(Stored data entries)
************
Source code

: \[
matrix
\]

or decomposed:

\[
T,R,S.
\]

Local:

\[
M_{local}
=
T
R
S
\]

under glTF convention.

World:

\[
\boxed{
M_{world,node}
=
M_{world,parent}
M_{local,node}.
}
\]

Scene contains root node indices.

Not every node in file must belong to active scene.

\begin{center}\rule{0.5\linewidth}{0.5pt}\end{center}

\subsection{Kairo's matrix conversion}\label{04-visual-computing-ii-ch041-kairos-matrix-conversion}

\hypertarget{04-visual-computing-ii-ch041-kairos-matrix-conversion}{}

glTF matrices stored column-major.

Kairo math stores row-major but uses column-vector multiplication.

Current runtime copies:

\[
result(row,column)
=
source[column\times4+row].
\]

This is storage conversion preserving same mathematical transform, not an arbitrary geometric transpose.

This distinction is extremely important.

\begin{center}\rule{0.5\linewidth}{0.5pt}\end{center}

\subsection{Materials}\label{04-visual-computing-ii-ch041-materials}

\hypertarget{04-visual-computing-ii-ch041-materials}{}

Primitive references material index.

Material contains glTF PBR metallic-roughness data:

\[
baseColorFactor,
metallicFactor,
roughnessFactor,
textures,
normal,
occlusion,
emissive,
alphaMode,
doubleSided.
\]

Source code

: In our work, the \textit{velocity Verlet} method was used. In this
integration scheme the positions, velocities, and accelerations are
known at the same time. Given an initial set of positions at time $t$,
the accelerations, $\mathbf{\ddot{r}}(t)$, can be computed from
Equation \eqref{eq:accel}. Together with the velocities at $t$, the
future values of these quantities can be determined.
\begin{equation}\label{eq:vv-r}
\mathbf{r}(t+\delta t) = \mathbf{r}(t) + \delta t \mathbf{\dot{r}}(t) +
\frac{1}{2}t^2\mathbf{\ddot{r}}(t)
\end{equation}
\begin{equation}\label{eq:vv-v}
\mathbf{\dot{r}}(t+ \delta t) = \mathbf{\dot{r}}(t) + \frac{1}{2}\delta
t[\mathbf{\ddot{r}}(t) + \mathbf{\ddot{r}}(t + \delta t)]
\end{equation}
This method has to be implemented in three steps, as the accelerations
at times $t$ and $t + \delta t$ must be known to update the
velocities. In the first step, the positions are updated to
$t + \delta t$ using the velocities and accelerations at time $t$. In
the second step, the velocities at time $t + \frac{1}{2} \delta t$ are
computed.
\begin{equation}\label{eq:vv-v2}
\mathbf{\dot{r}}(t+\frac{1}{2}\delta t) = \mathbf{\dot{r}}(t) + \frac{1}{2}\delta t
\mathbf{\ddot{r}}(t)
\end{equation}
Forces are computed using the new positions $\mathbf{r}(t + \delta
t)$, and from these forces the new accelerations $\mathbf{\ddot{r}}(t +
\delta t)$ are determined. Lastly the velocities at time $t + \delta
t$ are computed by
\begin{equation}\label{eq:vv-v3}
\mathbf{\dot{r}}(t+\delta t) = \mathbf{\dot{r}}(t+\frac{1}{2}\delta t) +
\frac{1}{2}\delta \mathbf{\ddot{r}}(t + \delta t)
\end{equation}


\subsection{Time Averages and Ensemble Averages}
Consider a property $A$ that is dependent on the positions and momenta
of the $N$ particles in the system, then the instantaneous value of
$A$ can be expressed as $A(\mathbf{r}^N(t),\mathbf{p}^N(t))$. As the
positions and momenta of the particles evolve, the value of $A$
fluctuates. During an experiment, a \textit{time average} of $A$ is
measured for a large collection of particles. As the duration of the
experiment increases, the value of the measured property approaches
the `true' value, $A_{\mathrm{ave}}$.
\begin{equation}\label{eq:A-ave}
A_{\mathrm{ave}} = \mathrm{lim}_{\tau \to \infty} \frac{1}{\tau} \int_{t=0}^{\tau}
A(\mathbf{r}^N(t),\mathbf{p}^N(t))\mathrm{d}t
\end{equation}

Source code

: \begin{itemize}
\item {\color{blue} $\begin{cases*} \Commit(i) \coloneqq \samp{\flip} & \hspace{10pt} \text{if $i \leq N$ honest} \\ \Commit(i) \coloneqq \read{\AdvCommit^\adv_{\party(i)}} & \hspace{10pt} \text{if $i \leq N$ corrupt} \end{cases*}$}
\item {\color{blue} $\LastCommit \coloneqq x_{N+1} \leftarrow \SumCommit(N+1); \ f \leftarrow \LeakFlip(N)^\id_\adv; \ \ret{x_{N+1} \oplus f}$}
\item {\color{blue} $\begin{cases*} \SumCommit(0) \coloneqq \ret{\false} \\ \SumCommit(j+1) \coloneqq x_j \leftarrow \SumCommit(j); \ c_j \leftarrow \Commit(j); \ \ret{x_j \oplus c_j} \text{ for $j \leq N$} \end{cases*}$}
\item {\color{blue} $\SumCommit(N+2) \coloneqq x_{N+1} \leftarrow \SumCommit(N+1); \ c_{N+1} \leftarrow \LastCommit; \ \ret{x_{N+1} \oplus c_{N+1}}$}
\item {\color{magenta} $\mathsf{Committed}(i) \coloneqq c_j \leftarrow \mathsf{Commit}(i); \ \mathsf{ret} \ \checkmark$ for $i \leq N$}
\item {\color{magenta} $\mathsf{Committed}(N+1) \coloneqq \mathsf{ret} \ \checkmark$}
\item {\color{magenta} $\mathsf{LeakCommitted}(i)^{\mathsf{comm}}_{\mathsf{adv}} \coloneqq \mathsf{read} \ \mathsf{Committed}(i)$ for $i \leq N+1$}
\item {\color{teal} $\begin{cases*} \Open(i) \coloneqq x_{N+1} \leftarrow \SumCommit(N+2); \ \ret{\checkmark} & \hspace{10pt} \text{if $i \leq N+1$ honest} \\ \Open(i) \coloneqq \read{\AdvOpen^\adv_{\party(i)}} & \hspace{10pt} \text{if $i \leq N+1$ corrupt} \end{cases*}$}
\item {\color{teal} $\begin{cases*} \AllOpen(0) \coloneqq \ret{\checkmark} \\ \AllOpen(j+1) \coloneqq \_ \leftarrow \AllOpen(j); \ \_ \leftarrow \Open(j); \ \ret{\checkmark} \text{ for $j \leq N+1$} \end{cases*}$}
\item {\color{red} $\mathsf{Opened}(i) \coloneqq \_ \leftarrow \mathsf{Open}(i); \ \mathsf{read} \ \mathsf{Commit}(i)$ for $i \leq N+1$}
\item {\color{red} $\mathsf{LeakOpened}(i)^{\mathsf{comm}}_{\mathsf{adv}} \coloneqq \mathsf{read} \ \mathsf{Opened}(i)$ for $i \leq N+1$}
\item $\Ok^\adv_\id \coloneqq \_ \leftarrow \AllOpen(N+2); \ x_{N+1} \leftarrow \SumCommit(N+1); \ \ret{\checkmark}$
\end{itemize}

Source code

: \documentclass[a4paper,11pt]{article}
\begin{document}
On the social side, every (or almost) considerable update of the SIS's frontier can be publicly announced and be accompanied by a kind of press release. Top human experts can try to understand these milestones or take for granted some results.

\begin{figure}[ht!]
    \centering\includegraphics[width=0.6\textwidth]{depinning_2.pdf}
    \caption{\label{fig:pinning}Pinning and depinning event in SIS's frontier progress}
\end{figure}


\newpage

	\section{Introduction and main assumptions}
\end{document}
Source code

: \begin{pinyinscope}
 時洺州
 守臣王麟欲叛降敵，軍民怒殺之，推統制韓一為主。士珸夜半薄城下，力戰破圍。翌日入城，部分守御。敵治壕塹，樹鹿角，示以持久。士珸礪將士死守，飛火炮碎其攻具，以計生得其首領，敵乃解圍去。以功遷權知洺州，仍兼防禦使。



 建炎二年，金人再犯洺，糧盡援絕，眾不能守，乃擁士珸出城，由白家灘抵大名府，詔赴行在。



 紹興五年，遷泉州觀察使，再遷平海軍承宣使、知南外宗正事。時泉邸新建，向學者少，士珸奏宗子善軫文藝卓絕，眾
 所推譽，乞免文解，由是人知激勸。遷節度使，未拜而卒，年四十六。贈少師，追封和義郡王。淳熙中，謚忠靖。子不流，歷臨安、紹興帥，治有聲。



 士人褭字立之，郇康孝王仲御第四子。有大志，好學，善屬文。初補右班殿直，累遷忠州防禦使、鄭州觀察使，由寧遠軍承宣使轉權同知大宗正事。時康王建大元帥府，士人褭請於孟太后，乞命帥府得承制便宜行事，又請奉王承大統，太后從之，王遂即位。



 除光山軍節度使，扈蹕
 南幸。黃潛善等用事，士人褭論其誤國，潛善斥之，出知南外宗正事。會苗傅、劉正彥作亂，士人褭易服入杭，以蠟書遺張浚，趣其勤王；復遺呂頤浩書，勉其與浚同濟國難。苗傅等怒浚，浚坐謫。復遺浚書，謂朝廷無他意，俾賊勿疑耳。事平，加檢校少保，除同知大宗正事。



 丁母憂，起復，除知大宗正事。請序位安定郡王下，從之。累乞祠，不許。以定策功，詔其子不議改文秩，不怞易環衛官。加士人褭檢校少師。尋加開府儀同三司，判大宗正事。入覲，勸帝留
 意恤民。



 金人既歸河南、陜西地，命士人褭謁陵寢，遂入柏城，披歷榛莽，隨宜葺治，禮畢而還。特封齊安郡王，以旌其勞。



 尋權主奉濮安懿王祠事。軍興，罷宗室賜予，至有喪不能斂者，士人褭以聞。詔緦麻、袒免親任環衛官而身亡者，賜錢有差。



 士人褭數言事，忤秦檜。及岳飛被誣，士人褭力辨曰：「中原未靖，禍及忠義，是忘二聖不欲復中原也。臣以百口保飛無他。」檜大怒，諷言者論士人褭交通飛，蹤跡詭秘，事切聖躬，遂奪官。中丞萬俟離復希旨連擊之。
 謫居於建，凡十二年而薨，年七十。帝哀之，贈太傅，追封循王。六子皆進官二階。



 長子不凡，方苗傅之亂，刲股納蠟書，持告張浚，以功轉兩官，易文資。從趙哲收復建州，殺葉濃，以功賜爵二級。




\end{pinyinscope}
************
-- Goal of the exercise --
Go line by line through the records above and copy each one containing "hspace".

-- Answer space --
\item {\color{blue} $\begin{cases*} \Commit(i) \coloneqq \samp{\flip} & \hspace{10pt} \text{if $i \leq N$ honest} \\ \Commit(i) \coloneqq \read{\AdvCommit^\adv_{\party(i)}} & \hspace{10pt} \text{if $i \leq N$ corrupt} \end{cases*}$}
\item {\color{teal} $\begin{cases*} \Open(i) \coloneqq x_{N+1} \leftarrow \SumCommit(N+2); \ \ret{\checkmark} & \hspace{10pt} \text{if $i \leq N+1$ honest} \\ \Open(i) \coloneqq \read{\AdvOpen^\adv_{\party(i)}} & \hspace{10pt} \text{if $i \leq N+1$ corrupt} \end{cases*}$}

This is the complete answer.